Dominatori solitari delle ombre cittadine. È così che il giornalista e poeta Antonio Maria Di Fresco, in una delle pagine più belle di Abbecedario palermitano (Helix Media Editore, Lire 19.000), racconta dei novelli pegaso che mentre volano sui sogni di Palermo «nitriscono alle stelle simulando ninne nanne per chi dorme». Accolti dal «sommesso ruggito», puntualizza, che i palermitani re della foresta riservano agli amici, che a un certo punto decidono persino di caricarli in sella. Ma la città, narra Di Fresco nel suo libretto, dato alle stampe a ridosso di Natale, è anche qualcos’altro. È ad esempio la patria di quel «trionfo di gola» che è la superba Cassata siciliana. Ed è pure il luogo in cui «fili di destino» muovono, al ritmo imposto dalle durlindane, storie di pupi cantate con voce che «è una e molteplice, doppia i personaggi, sviluppa un cuntu che intriga il cuore e fa sgranare gli occhi». Sono ventisette le immagini che ispirano Di Fresco. Ventisette voci (da Anice a Zagara), per ventuno lettere: tante quanto sono le piccole protagoniste dell’alfabeto, cui l’autore affida la sua personalissima lettura di Palermo. Alla ricerca, fa sapere, dei suoi incanti, che «sono luoghi, suoni, profumi, atmosfere». Ne scaturisce un caleidoscopio di sensazioni e colori, ora nitidi ora sfocati ora dirompenti ora annegati nei ricordi.
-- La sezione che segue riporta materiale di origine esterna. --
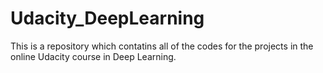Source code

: # Udacity_DeepLearning

This is a repository which contatins all of the codes for the projects in the online Udacity course in Deep Learning.
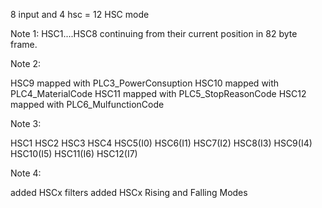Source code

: 8 input and 4 hsc = 12 HSC mode

Note 1: 
HSC1....HSC8 continuing from their current position in 82 byte frame.

Note 2: 

HSC9 mapped with  PLC3_PowerConsuption
HSC10 mapped with PLC4_MaterialCode
HSC11 mapped with PLC5_StopReasonCode
HSC12 mapped with PLC6_MulfunctionCode

Note 3: 

HSC1 HSC2 HSC3 HSC4 HSC5(I0) HSC6(I1) HSC7(I2) HSC8(I3) HSC9(I4) HSC10(I5) HSC11(I6) HSC12(I7)

Note 4: 

added HSCx filters
added HSCx Rising and Falling Modes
E anche negli irresistibili «odori zuccherati» che si sprigionano da Bar e pasticcerie disseminati in ogni angolo di strade e piazze.
E così pure nel caso delle Caldarroste e in quello delle Vampe; quando si sofferma sulla Conca d’oro o richiama alla memoria le Edicole votive, il canto di Di Fresco è una sorta di lirico amarcord: una testimonianza d’amore che col pretesto dell’alfabeto ripercorre per flash la galleria dell’esistenza del poeta. Che a tratti riemerge come cronista (come quando racconta dei pellegrinaggi a Santa Rosalia). A tratti incede alla ricostruzione (come quando si sofferma sulla storia della Fiera del Mediterraneo). A tratti si concede alla descrizione del costume (in Lattarini, la Carnaby street di Palermo). Ma è sempre, alla fine, sopraffatto dalla nostalgia e dall’urgenza di partecipare e rievocare. Ecco allora perché Di Fresco, palermitano che da parecchi anni vive a Roma, sente il bisogno di riandare a Borges. E cita, da ‘Fervore di Buenos Aires’: «… Questa città che credetti mio passato è il mio avvenire, il mio presente…». E Borges, osserva, era nato a Buenos Aires, in un quartiere chiamato Palermo… L’autore dell’Abbecedario, che ha 55 anni, ha firmato libri di poesia e saggistica. E pure testi teatrali.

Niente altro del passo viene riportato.